Socially Constructed Barriers to Innovation (SCBI) represent some of the most prolific, and yet theoretically resolvable, obstacles to corporate creativity. They represent the most prolific because they are so common and are yet simultaneously the most theoretically resolvable because their absence can be easily imagined. Reality reconciles this paradox in the realization of how fixed and often impermeable these constructs are.
Wikipedia defines Social Constructionism as follows:
“Social constructionism or the social construction of reality (also social concept) is a theory of knowledge in sociology and communication theory that examines the development of jointly constructed understandings of the world that form the basis for shared assumptions about reality.”
Social Constructivism is useful as a model because it helps corporations and teams to reevaluate existing practices in the pursuit of opportunities that will better serve stakeholders. The configuration of institutions, strategies, policy, benchmarks, and thus expectations are heavily influenced by social constructions that vary by corporate geography, industry, and mission.
Like the metaphorical elephant in the room, socially constructed barriers to innovation (SCBI) are resistant to corporate supported analysis, deconstruction, and replacement because they are often reinforced by the existing norms.
This list of reinforcing mechanisms (list) is not exhaustive. The route to reconcile othe limits these reinforcing mechanisms place on corporate innovation is determined by the role and purpose of each. Does the mechanism:
- Seek to maintain a ‘competitive advantage?
- Retain place in/share of the market?
- Secure self-sufficiency?
- Decrease the perception of risk?
- Maintain ‘current profit margins?’
- Deflect unwanted interventions or takeovers?
- Maintain the status quo?
This list of why innovation (and change) is resisted is not exhaustive but helps to highlight why change, and the competencies and processes that support innovation (SCBI) are often resisted. Untangling the justification for innovation among competing rationales requires more than just investment in ‘doing things better.’ It requires:
- Insight into the mechanisms that reinforce resistance to change
- Insight into the levers available to promote change and innovations
- The authority & skills to negotiate the corporate environment (of competing priorities and values)

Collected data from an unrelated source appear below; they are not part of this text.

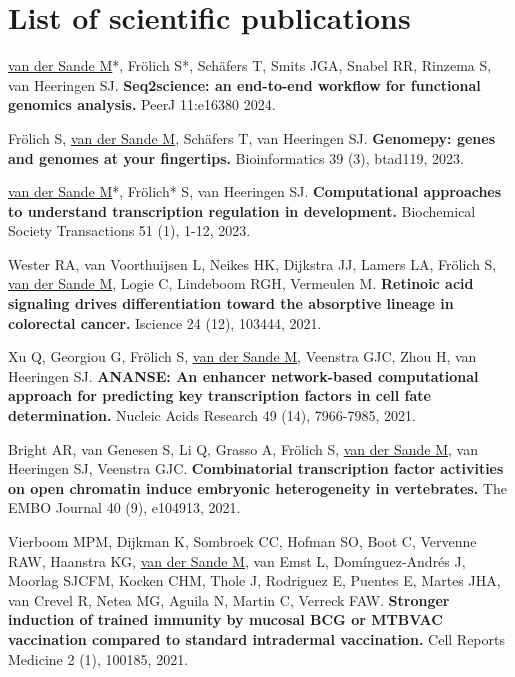 \section{List of scientific publications}

\noindent
\underline{van der Sande M}*, Frölich S*, Schäfers T, Smits JGA, Snabel RR, Rinzema S, van Heeringen SJ. \textbf{Seq2science: an end-to-end workflow for functional genomics analysis.} PeerJ 11:e16380 2024.
\newline

\noindent
Frölich S, \underline{van der Sande M}, Schäfers T, van Heeringen SJ. \textbf{Genomepy: genes and genomes at your fingertips.} Bioinformatics 39 (3), btad119, 2023. \cite{Frlich2023}
\newline

\noindent
\underline{van der Sande M}*, Frölich* S, van Heeringen SJ. \textbf{Computational approaches to understand transcription regulation in development.} Biochemical Society Transactions 51 (1), 1-12, 2023.
\newline

\noindent
Wester RA, van Voorthuijsen L, Neikes HK, Dijkstra JJ, Lamers LA, Frölich S, \underline{van der Sande M}, Logie C, Lindeboom RGH, Vermeulen M. \textbf{Retinoic acid signaling drives differentiation toward the absorptive lineage in colorectal cancer.} Iscience 24 (12), 103444, 2021.
\newline

\noindent
Xu Q, Georgiou G, Frölich S, \underline{van der Sande M}, Veenstra GJC, Zhou H, van Heeringen SJ. \textbf{ANANSE: An enhancer network-based computational approach for predicting key transcription factors in cell fate determination.} Nucleic Acids Research 49 (14), 7966-7985, 2021.
\newline

\noindent
Bright AR, van Genesen S, Li Q, Grasso A, Frölich S, \underline{van der Sande M}, van Heeringen SJ, Veenstra GJC.
\textbf{Combinatorial transcription factor activities on open chromatin induce embryonic heterogeneity in vertebrates.} The EMBO Journal 40 (9), e104913, 2021. 
\newline

\noindent
Vierboom MPM, Dijkman K, Sombroek CC, Hofman SO, Boot C, Vervenne RAW, Haanstra KG, \underline{van der Sande M}, van Emst L, Domínguez-Andrés J, Moorlag SJCFM, Kocken CHM, Thole J, Rodriguez E, Puentes E, Martes JHA, van Crevel R, Netea MG, Aguila N, Martin C, Verreck FAW. \textbf{Stronger induction of trained immunity by mucosal BCG or MTBVAC vaccination compared to standard intradermal vaccination.} Cell Reports Medicine 2 (1), 100185, 2021.
\newline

- The buy-in and support of executive leadership
- The support and authority to change processes, clarify priorities, and allocate resources
This list of competencies needed to introduce change and support innovation is not exhaustive. The complex resources, supports, knowledge, skills, and abilities needed to overcome the often hidden barriers faced when introducing something new is often unavailable in the beginning. It needs to be secured through networking, relationship and capacity building efforts, training and coaching, and identification of the corporate pain points.
- Drop in revenue
- Difficulty retaining talent
- Error rates
- Drop in quality
- Drop in productivity
- Change in leadership
- Regulatory changes
- Loss of corporate knowledge
- Poor technology to problem fit
Once the corporate pain points are identified the purpose for introduction the change, and thus solution to the pain point, is more easily recognized. Support for the change then flows more easily.